======== INPUT MATERIAL

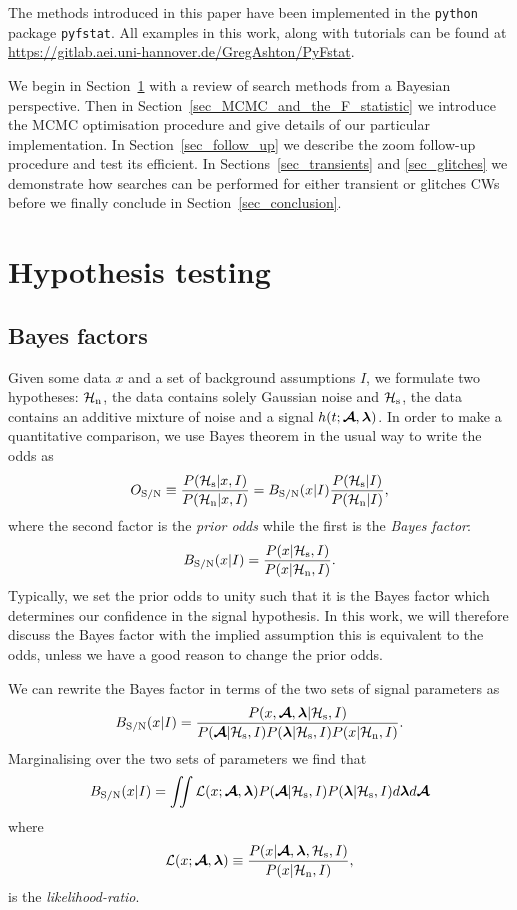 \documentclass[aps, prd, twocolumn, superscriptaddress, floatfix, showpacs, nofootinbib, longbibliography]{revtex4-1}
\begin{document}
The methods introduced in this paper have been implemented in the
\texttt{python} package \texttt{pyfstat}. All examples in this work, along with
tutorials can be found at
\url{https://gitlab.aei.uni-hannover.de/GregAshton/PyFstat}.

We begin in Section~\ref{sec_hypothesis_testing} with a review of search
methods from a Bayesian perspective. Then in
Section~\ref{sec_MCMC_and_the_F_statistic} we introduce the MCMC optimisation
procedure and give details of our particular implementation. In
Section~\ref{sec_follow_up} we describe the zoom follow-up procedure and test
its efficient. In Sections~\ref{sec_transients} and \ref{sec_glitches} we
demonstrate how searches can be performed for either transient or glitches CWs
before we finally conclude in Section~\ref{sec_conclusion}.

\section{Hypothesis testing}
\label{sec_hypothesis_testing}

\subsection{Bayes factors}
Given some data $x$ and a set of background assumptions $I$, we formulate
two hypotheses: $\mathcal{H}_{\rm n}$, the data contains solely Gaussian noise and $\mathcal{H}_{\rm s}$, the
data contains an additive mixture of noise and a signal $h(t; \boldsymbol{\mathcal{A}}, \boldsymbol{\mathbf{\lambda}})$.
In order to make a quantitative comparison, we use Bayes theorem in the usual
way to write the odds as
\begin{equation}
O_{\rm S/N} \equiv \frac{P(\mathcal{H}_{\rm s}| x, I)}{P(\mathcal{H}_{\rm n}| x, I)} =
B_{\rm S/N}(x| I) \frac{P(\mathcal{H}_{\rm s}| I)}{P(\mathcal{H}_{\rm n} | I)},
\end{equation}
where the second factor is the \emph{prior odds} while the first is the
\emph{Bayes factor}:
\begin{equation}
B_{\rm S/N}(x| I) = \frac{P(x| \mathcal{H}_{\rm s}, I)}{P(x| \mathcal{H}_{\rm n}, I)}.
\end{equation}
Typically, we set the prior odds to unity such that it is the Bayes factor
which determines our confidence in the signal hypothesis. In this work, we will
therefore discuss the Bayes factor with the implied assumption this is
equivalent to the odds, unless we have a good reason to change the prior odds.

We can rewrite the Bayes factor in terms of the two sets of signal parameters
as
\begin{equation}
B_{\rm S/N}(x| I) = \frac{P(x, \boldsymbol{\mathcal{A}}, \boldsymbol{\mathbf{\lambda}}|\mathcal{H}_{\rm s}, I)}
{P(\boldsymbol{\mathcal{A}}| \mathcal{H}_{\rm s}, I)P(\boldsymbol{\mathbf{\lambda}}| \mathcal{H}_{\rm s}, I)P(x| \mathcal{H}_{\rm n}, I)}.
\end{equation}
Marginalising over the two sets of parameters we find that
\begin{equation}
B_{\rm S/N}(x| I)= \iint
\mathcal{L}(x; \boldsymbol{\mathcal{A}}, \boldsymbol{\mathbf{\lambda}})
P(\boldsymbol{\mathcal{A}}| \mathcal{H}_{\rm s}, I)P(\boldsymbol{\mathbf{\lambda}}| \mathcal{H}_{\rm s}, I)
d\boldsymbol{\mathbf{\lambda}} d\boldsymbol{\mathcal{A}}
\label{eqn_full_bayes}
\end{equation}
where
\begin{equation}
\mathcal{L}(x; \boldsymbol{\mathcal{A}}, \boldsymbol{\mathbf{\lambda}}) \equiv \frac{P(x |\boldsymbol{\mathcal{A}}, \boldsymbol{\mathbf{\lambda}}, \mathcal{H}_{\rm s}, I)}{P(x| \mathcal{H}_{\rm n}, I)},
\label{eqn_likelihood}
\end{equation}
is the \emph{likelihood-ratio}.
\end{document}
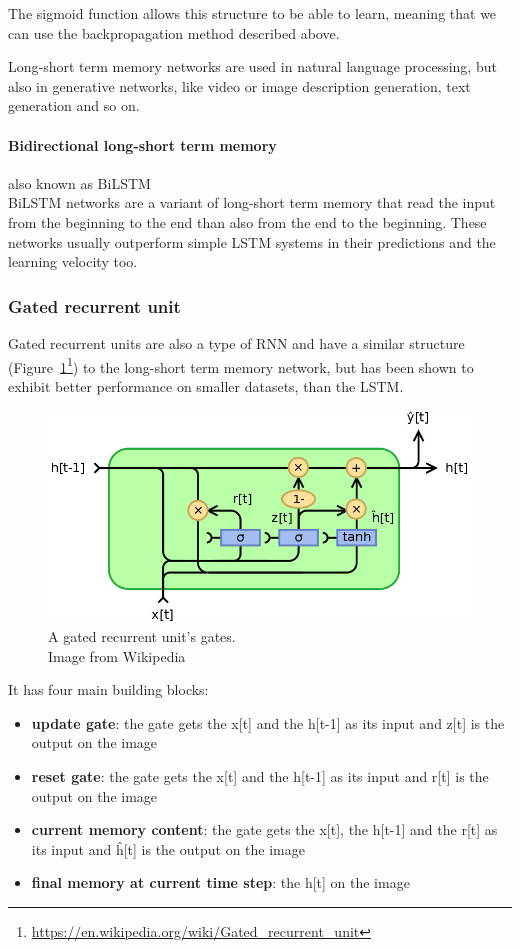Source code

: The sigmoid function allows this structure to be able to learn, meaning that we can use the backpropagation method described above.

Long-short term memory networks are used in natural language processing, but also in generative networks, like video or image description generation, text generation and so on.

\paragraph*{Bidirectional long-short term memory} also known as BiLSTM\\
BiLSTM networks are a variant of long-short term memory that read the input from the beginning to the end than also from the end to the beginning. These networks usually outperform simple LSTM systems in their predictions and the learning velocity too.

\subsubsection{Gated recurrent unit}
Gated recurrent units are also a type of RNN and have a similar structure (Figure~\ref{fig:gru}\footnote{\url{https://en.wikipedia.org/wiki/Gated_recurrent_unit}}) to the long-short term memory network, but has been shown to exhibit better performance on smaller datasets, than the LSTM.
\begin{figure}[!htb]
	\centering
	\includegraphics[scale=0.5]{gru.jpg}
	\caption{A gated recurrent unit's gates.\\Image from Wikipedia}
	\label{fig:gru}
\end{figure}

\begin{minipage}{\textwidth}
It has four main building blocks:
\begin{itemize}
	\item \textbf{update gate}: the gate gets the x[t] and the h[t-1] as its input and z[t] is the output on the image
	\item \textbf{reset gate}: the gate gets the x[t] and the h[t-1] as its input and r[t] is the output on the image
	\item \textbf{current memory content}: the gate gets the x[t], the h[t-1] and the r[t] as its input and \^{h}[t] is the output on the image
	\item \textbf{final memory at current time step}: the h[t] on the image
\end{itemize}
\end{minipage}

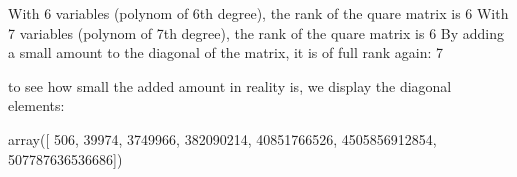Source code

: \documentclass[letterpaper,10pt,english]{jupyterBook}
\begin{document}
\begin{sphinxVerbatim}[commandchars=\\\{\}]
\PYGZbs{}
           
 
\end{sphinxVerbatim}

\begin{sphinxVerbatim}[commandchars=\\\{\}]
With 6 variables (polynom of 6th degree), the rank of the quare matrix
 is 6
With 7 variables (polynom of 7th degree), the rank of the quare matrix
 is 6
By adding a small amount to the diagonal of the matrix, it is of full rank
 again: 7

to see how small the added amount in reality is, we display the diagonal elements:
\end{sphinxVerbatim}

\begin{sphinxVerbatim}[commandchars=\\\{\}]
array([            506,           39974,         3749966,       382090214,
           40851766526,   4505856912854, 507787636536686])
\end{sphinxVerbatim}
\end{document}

================
======== INPUT MATERIAL

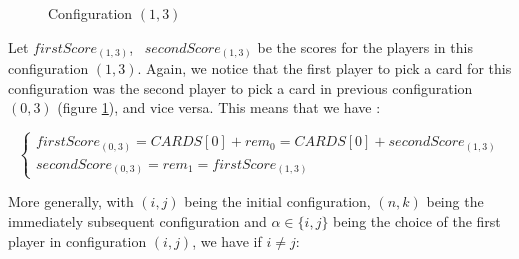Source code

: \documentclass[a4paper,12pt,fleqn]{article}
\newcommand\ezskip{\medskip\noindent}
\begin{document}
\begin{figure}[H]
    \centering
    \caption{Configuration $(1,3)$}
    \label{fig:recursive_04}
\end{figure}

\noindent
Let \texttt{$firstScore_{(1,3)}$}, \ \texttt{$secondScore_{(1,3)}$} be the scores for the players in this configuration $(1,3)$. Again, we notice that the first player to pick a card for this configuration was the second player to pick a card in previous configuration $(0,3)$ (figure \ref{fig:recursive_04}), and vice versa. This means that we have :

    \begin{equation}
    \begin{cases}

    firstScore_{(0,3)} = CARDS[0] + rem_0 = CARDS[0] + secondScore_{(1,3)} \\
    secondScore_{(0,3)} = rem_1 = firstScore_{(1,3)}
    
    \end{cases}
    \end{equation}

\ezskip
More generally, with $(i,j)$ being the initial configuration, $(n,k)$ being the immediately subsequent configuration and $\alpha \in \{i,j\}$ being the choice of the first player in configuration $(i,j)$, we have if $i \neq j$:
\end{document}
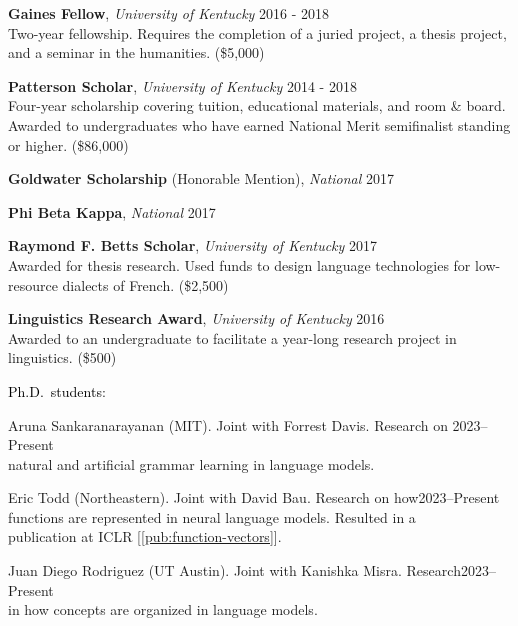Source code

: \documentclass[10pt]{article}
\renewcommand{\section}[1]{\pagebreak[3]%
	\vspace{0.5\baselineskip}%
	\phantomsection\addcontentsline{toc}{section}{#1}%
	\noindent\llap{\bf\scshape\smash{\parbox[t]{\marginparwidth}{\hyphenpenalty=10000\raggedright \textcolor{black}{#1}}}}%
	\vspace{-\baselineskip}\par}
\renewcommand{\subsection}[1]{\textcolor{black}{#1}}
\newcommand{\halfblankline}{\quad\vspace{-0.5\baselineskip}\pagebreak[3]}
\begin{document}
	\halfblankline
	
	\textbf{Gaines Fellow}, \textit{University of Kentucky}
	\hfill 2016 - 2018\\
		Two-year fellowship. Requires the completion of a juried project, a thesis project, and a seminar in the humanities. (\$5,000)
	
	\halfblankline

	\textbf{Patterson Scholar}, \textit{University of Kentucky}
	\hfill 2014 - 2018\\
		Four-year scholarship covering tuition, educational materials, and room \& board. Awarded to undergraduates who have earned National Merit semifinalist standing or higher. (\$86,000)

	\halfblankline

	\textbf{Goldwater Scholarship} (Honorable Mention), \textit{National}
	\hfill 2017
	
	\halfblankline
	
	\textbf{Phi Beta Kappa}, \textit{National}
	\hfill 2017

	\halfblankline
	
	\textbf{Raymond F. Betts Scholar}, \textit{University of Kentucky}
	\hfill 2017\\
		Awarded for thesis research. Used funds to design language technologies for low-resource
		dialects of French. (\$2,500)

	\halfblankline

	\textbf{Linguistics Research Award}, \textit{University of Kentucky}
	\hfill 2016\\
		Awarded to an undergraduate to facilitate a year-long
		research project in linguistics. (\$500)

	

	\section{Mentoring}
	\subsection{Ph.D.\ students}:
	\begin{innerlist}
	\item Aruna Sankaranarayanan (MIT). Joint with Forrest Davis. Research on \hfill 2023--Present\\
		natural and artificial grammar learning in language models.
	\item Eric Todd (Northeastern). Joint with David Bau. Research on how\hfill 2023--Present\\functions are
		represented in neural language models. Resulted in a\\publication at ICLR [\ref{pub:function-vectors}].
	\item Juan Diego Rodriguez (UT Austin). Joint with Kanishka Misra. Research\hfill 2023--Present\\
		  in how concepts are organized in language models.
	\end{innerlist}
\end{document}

================
======== INPUT MATERIAL

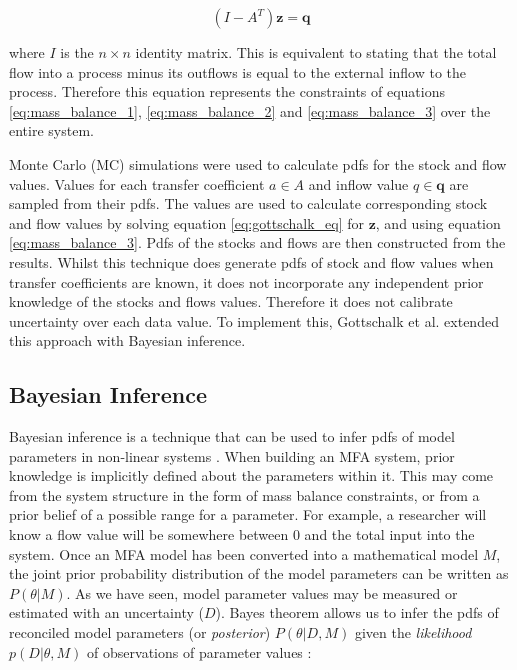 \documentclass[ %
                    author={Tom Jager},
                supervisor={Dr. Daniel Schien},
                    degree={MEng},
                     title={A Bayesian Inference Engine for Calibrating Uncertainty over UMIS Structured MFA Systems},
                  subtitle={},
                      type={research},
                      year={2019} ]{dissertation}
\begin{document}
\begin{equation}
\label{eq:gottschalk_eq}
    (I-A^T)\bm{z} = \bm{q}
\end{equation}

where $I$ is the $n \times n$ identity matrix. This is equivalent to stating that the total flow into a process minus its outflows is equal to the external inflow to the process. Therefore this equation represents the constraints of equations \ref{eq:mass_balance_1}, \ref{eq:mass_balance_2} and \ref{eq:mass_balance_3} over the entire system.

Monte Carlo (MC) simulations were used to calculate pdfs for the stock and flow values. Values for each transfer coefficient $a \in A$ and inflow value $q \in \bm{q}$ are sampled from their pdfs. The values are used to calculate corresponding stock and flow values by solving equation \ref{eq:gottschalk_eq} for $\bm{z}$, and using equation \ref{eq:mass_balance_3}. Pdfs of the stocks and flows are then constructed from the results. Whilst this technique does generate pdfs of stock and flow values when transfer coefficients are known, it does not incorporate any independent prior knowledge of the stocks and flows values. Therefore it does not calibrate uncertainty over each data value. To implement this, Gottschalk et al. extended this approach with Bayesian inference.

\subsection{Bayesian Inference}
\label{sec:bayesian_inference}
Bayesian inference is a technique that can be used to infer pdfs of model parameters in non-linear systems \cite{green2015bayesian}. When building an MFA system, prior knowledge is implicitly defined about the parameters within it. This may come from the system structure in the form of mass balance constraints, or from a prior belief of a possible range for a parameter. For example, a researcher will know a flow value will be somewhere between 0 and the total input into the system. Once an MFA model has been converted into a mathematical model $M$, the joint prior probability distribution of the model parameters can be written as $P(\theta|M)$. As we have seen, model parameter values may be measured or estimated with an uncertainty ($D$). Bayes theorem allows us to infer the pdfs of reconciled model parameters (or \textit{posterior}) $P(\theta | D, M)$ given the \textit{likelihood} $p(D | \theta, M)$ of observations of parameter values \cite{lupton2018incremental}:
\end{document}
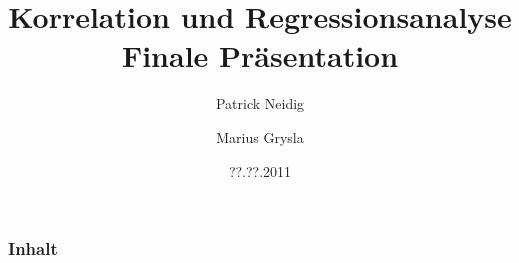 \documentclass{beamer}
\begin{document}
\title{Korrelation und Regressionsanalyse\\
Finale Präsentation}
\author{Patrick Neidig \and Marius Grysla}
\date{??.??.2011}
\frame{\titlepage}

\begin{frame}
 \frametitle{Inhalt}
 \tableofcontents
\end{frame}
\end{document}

================

* **TASK PROMPT**
Only those lines of the entries above that run from the line containing "procedure and give" to the line containing "before we finally", both included, should be transcribed exactly.

* **SOLVED EXERCISE**
procedure and give details of our particular implementation. In
Section~\ref{sec_follow_up} we describe the zoom follow-up procedure and test
its efficient. In Sections~\ref{sec_transients} and \ref{sec_glitches} we
demonstrate how searches can be performed for either transient or glitches CWs
before we finally conclude in Section~\ref{sec_conclusion}.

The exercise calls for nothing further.